Try it: For the entries that follow, give the number of lines holding the string "frac" and nothing more.
[Opening Records provided section]
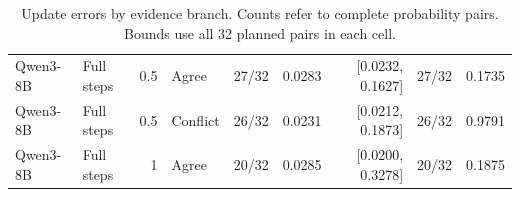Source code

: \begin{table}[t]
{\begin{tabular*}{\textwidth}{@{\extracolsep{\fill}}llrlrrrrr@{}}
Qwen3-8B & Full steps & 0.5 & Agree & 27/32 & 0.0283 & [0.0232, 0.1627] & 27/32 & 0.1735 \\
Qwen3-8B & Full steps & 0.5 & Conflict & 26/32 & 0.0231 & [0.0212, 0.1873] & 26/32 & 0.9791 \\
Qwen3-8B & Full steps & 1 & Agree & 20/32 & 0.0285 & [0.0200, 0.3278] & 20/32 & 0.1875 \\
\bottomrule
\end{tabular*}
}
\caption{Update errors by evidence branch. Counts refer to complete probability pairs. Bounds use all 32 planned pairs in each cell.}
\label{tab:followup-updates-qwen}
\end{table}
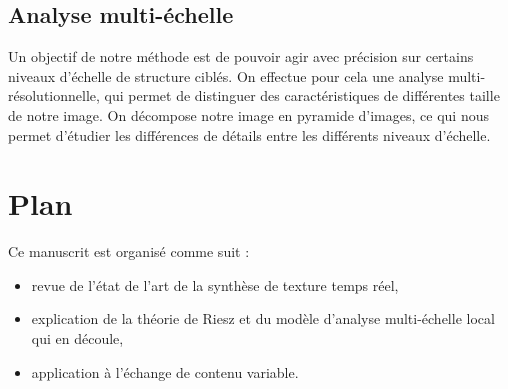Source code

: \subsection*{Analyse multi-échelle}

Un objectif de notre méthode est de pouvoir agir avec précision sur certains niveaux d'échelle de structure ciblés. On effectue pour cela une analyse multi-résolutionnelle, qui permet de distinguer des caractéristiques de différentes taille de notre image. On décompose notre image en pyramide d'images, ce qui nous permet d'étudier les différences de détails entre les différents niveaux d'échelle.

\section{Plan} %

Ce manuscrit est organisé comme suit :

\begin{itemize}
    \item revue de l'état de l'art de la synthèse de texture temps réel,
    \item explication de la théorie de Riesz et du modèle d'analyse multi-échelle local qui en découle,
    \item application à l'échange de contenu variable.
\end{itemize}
[Closing Records provided section]
[Opening Records provided section]
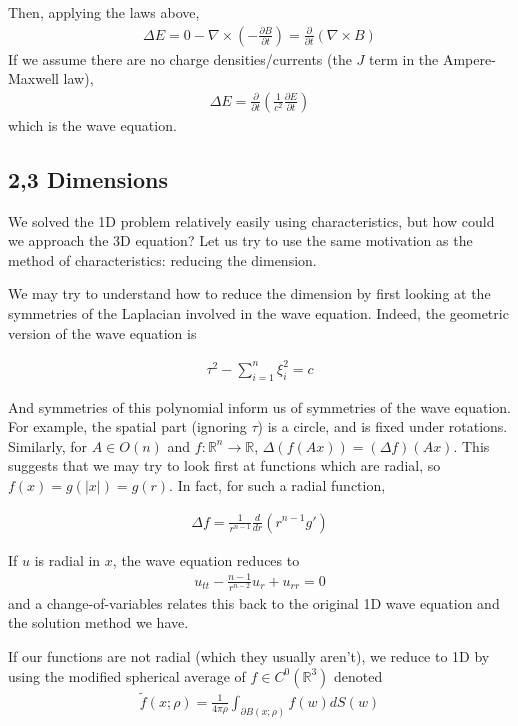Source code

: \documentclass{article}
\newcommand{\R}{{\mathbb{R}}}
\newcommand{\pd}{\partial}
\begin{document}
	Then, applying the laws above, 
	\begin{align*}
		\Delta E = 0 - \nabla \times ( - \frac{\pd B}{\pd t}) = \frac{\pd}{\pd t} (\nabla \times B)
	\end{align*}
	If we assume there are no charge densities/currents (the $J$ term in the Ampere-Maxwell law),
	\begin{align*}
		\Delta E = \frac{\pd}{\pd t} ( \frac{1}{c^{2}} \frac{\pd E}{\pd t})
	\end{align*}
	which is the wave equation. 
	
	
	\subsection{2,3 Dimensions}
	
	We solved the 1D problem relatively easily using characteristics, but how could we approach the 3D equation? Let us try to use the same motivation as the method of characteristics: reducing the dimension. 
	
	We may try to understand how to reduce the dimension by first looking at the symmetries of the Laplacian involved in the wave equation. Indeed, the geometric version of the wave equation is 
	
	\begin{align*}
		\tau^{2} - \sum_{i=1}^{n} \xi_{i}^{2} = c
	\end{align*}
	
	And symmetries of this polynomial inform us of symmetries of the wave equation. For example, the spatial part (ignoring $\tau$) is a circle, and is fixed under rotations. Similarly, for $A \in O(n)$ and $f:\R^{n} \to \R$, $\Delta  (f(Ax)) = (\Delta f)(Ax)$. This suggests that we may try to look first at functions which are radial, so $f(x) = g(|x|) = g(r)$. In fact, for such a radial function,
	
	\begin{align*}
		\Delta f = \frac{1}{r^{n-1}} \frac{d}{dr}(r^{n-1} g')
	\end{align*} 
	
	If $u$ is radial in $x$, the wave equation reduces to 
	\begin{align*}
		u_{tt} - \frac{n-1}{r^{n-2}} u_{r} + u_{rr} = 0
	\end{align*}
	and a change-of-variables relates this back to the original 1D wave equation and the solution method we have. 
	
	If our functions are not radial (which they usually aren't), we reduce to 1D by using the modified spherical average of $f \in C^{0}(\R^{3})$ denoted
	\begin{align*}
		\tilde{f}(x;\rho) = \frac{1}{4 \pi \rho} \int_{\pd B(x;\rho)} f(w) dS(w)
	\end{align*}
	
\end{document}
[Closing Records provided section]
Exercise result: 5